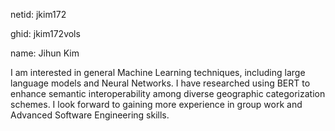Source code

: netid: jkim172

ghid: jkim172vols

name: Jihun Kim

I am interested in general Machine Learning techniques, including large language models and Neural Networks. I have researched using BERT to enhance semantic interoperability among diverse geographic categorization schemes. I look forward to gaining more experience in group work and Advanced Software Engineering skills.
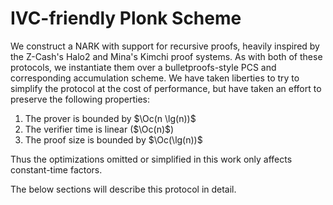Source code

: # IVC-friendly Plonk Scheme

We construct a NARK with support for recursive proofs, heavily inspired by
the Z-Cash's Halo2 and Mina's Kimchi proof systems. As with both of these
protocols, we instantiate them over a bulletproofs-style PCS and corresponding
accumulation scheme. We have taken liberties to try to simplify the protocol
at the cost of performance, but have taken an effort to preserve the following
properties:

1. The prover is bounded by $\Oc(n \lg(n))$
2. The verifier time is linear ($\Oc(n)$)
3. The proof size is bounded by $\Oc(\lg(n))$

Thus the optimizations omitted or simplified in this work only affects
constant-time factors.

The below sections will describe this protocol in detail.

<!--

Our NARK protocol has the following:

| Protocol| Features | References |
|-|-----|--|
| \plonk        | Add and mul gates, copy constraints, vanishing arguments | @plonk |
| Turbo-\plonk  | Arbitrary fan-in and fan-out custom gates | |
| Ultra-\plonk  | Arbitrary lookup tables via \plookup, \plonkup | @plonkup |
| Halo2         | Pedersen polynomial commitment scheme and cycle of curves circuits | |

Our NARK protocol $\Surkal$ is a simplified variant of Halo2[^our-plonk] with circuits defined over the pasta curves.

In preprocessing, we feature an ergonomic multi type wire arithmetizer that is agnostic to types of values, gates, lookup tables and trace, thus a candidate for the preprocessor of other variants of \plonk-ish protocols.

[^our-plonk]: There are many variations of \plonk, our variant has the
feature-set of [Ultra-\plonk](https://zkjargon.github.io/definitions/plonkish_arithmetization.html#plonkish-variants-and-extensions),
is based on a Discrete Log PCS and omits the Mary Maller optimization from
the original paper.

-->
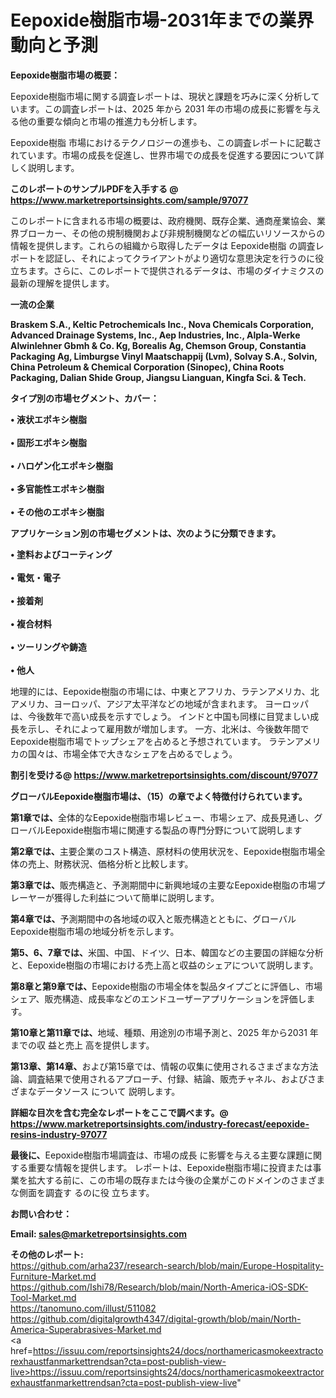 # Eepoxide樹脂市場-2031年までの業界動向と予測

<strong><b>Eepoxide樹脂市場の概要：</b></strong>

Eepoxide樹脂市場に関する調査レポートは、現状と課題を巧みに深く分析しています。この調査レポートは、2025 年から 2031 年の市場の成長に影響を与える他の重要な傾向と市場の推進力も分析します。

Eepoxide樹脂 市場におけるテクノロジーの進歩も、この調査レポートに記載されています。市場の成長を促進し、世界市場での成長を促進する要因について詳しく説明します。

<strong>このレポートのサンプルPDFを入手する @ <a href=https://www.marketreportsinsights.com/sample/97077>https://www.marketreportsinsights.com/sample/97077</a></strong>

このレポートに含まれる市場の概要は、政府機関、既存企業、通商産業協会、業界ブローカー、その他の規制機関および非規制機関などの幅広いリソースからの情報を提供します。これらの組織から取得したデータは Eepoxide樹脂 の調査レポートを認証し、それによってクライアントがより適切な意思決定を行うのに役立ちます。さらに、このレポートで提供されるデータは、市場のダイナミクスの最新の理解を提供します。

<strong>一流の企業</strong>

<strong><b>Braskem S.A., Keltic Petrochemicals Inc., Nova Chemicals Corporation, Advanced Drainage Systems, Inc., Aep Industries, Inc., Alpla-Werke Alwinlehner Gbmh & Co. Kg, Borealis Ag, Chemson Group, Constantia Packaging Ag, Limburgse Vinyl Maatschappij (Lvm), Solvay S.A., Solvin, China Petroleum & Chemical Corporation (Sinopec), China Roots Packaging, Dalian Shide Group, Jiangsu Lianguan, Kingfa Sci. & Tech.</b></strong>

<strong><b>タイプ別の市場セグメント、カバー：</b></strong>

<strong>• 液状エポキシ樹脂<br><br>• 固形エポキシ樹脂<br><br>• ハロゲン化エポキシ樹脂<br><br>• 多官能性エポキシ樹脂<br><br>• その他のエポキシ樹脂</strong>

<strong><b>アプリケーション別の市場セグメントは、次のように分類できます。</b></strong>

<strong>• 塗料およびコーティング<br><br>• 電気・電子<br><br>• 接着剤<br><br>• 複合材料<br><br>• ツーリングや鋳造<br><br>• 他人</strong>

 地理的には、Eepoxide樹脂の市場には、中東とアフリカ、ラテンアメリカ、北アメリカ、ヨーロッパ、アジア太平洋などの地域が含まれます。 ヨーロッパは、今後数年で高い成長を示すでしょう。 インドと中国も同様に目覚ましい成長を示し、それによって雇用数が増加します。 一方、北米は、今後数年間でEepoxide樹脂市場でトップシェアを占めると予想されています。 ラテンアメリカの国々は、市場全体で大きなシェアを占めるでしょう。

<strong>割引を受ける@ <a href=https://www.marketreportsinsights.com/discount/97077>https://www.marketreportsinsights.com/discount/97077</a></strong>

<strong><b>グローバルEepoxide樹脂市場は、（15）の章でよく特徴付けられています。</b></strong>

<strong><b>第</b></strong><strong><b>1章では、</b></strong>全体的なEepoxide樹脂市場レビュー、市場シェア、成長見通し、グローバルEepoxide樹脂市場に関連する製品の専門分野について説明します

<strong><b>第2章では、</b></strong>主要企業のコスト構造、原材料の使用状況を、Eepoxide樹脂市場全体の売上、財務状況、価格分析と比較します。

<strong><b>第3章では、</b></strong>販売構造と、予測期間中に新興地域の主要なEepoxide樹脂の市場プレーヤーが獲得した利益について簡単に説明します。

<strong><b>第4章では、</b></strong>予測期間中の各地域の収入と販売構造とともに、グローバルEepoxide樹脂市場の地域分析を示します。

<strong><b>第5、6、7章では、</b></strong>米国、中国、ドイツ、日本、韓国などの主要国の詳細な分析と、Eepoxide樹脂の市場における売上高と収益のシェアについて説明します。

<strong><b>第8章と第9章では、</b></strong>Eepoxide樹脂の市場全体を製品タイプごとに評価し、市場シェア、販売構造、成長率などのエンドユーザーアプリケーションを評価します。

<strong><b>第10章と第11章では、</b></strong>地域、種類、用途別の市場予測と、2025 年から2031 年までの収 益と売上 高を提供します。

<strong><b>第13章、第14章、</b></strong>および第15章では、情報の収集に使用されるさまざまな方法論、調査結果で使用されるアプローチ、付録、結論、販売チャネル、およびさまざまなデータソース について 説明します。

<strong>詳細な目次を含む完全なレポートをここで調べます。@ <a href=https://www.marketreportsinsights.com/industry-forecast/eepoxide-resins-industry-97077>https://www.marketreportsinsights.com/industry-forecast/eepoxide-resins-industry-97077</a></strong>

<strong><b>最後に、</b></strong>Eepoxide樹脂市場調査は、市場の成長 に影響を</a>与える主要な課題に関する重要な情報を提供します。 レポートは、Eepoxide樹脂市場に投資または事業を拡大する前に、この市場の既存または今後の企業がこのドメインのさまざまな側面を調査す るのに役 立ちます。

<strong><b>お問い合わせ：</b></strong>

<strong>Email: </strong><a href=mailto:sales@marketreportsinsights.com><strong>sales@marketreportsinsights.com</strong></a>

<strong>その他のレポート:</strong>
<br>
<a href=https://github.com/arha237/research-search/blob/main/Europe-Hospitality-Furniture-Market.md>https://github.com/arha237/research-search/blob/main/Europe-Hospitality-Furniture-Market.md</a>
<br>
<a href=https://github.com/Ishi78/Research/blob/main/North-America-iOS-SDK-Tool-Market.md>https://github.com/Ishi78/Research/blob/main/North-America-iOS-SDK-Tool-Market.md</a>
<br>
<a href=https://tanomuno.com/illust/511082>https://tanomuno.com/illust/511082</a>
<br>
<a href=https://github.com/digitalgrowth4347/digital-growth/blob/main/North-America-Superabrasives-Market.md>https://github.com/digitalgrowth4347/digital-growth/blob/main/North-America-Superabrasives-Market.md</a>
<br>
<a href=https://issuu.com/reportsinsights24/docs/northamericasmokeextractorexhaustfanmarkettrendsan?cta=post-publish-view-live>https://issuu.com/reportsinsights24/docs/northamericasmokeextractorexhaustfanmarkettrendsan?cta=post-publish-view-live</a>"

INSTRUCTIONS TO FOLLOW => From the entries above, copy every line that holds the word "tables".

ANSWER BOX =>
| Ultra-\plonk  | Arbitrary lookup tables via \plookup, \plonkup | @plonkup |
In preprocessing, we feature an ergonomic multi type wire arithmetizer that is agnostic to types of values, gates, lookup tables and trace, thus a candidate for the preprocessor of other variants of \plonk-ish protocols.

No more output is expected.